Your whole answer should be the number of lines in the material below that include the word "offices".

# # # # # # #

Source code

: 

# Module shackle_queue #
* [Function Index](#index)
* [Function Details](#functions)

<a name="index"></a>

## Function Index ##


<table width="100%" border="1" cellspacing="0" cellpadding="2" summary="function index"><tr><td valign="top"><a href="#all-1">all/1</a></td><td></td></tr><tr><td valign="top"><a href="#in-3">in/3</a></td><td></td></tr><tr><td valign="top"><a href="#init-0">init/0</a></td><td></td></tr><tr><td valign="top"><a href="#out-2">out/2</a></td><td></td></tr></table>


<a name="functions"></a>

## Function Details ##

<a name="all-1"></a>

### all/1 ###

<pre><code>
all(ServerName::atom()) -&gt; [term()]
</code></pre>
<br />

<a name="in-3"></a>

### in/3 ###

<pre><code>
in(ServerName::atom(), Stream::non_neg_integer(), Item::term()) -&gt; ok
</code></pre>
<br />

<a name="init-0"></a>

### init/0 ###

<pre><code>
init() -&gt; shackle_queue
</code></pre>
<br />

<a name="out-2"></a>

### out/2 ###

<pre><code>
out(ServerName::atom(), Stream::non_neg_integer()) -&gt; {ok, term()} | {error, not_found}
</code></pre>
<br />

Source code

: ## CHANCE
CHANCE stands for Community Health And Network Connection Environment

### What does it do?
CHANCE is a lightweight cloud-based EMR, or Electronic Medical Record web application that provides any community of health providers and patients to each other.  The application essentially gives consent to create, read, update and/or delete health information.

# # # # # # #

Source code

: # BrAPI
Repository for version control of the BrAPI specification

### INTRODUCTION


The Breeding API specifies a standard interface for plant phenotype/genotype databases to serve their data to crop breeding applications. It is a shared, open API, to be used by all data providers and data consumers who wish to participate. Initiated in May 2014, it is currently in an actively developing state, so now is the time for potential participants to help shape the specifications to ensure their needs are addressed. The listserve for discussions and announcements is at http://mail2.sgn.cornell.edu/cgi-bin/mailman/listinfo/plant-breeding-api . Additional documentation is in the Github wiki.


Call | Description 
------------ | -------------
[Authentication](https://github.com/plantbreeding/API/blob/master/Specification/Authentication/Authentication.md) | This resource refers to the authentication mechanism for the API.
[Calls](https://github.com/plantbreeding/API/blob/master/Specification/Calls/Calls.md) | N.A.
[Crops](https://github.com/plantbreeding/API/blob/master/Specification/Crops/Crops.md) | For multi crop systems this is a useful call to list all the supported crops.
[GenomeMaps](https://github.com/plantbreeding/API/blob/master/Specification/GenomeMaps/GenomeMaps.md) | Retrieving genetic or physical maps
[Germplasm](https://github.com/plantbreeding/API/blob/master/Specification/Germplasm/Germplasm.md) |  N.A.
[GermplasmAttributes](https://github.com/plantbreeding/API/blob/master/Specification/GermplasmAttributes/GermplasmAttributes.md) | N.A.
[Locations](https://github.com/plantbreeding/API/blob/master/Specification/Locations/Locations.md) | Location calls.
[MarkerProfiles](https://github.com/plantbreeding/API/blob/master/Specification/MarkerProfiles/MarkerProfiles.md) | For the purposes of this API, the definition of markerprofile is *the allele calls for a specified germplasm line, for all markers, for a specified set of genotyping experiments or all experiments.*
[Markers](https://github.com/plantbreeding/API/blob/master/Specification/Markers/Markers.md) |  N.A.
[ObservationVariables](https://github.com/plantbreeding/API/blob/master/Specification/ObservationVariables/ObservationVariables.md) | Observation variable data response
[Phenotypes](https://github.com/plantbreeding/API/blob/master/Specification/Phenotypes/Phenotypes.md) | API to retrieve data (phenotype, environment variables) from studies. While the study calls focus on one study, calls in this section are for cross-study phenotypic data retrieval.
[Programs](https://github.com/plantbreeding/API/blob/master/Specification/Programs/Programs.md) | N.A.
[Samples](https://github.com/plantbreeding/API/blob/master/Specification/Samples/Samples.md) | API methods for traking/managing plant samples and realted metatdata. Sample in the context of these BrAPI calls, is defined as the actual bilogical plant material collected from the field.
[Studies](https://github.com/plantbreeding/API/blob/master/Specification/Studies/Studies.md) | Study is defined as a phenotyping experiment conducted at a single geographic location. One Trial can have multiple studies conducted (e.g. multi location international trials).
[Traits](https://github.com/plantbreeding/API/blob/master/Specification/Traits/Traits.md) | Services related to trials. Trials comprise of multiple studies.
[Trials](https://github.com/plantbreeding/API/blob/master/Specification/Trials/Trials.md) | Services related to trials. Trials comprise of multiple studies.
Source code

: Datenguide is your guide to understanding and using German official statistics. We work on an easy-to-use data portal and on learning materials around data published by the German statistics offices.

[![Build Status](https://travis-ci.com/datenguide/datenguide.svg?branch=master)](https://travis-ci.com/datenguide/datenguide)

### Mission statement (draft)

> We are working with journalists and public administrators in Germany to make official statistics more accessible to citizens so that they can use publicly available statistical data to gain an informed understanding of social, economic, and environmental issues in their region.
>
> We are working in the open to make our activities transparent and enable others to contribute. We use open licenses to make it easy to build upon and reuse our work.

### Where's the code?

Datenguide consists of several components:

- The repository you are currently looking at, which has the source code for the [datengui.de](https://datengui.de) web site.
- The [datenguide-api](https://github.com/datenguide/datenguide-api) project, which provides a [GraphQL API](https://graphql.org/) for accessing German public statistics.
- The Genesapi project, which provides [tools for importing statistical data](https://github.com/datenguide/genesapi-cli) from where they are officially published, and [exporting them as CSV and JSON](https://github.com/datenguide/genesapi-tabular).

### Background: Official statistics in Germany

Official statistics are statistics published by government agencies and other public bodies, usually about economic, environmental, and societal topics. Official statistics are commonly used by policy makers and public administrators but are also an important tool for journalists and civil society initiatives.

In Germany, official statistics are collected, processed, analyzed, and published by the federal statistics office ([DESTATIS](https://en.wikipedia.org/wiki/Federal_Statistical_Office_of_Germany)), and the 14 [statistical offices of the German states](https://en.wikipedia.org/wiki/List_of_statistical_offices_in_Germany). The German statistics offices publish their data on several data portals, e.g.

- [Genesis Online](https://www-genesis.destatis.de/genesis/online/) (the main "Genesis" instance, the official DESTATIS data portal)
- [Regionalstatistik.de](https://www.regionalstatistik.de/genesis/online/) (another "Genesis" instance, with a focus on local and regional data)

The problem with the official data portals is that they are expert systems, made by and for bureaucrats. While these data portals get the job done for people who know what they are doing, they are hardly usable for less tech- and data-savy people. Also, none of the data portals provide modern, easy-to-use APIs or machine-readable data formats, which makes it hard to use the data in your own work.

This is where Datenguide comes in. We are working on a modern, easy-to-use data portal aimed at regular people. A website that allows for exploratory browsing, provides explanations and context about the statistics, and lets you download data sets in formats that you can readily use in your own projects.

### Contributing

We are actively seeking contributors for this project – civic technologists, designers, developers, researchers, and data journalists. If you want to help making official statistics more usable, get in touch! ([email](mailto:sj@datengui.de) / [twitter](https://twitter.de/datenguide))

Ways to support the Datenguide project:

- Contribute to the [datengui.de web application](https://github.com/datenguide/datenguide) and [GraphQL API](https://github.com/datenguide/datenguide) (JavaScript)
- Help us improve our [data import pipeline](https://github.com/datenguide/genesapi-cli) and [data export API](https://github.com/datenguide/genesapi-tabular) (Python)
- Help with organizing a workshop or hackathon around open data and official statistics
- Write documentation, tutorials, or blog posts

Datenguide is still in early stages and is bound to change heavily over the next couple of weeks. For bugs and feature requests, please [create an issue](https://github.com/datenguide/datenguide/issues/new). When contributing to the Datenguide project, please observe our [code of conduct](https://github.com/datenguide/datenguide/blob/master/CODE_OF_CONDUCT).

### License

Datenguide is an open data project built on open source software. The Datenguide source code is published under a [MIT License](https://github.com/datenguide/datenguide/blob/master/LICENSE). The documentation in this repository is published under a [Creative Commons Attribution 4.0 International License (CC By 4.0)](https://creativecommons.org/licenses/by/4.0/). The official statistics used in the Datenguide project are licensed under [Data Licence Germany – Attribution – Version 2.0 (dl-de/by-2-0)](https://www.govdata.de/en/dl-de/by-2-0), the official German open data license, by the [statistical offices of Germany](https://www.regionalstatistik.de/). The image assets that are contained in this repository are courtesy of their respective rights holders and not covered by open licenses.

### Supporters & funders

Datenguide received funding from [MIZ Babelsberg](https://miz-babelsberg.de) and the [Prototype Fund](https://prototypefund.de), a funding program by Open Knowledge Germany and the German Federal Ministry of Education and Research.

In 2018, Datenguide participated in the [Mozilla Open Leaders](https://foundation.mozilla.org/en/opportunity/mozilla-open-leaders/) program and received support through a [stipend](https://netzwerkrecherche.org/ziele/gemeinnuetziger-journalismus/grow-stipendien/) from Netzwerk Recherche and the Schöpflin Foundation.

# # # # # # #

▸ Exercise response: 3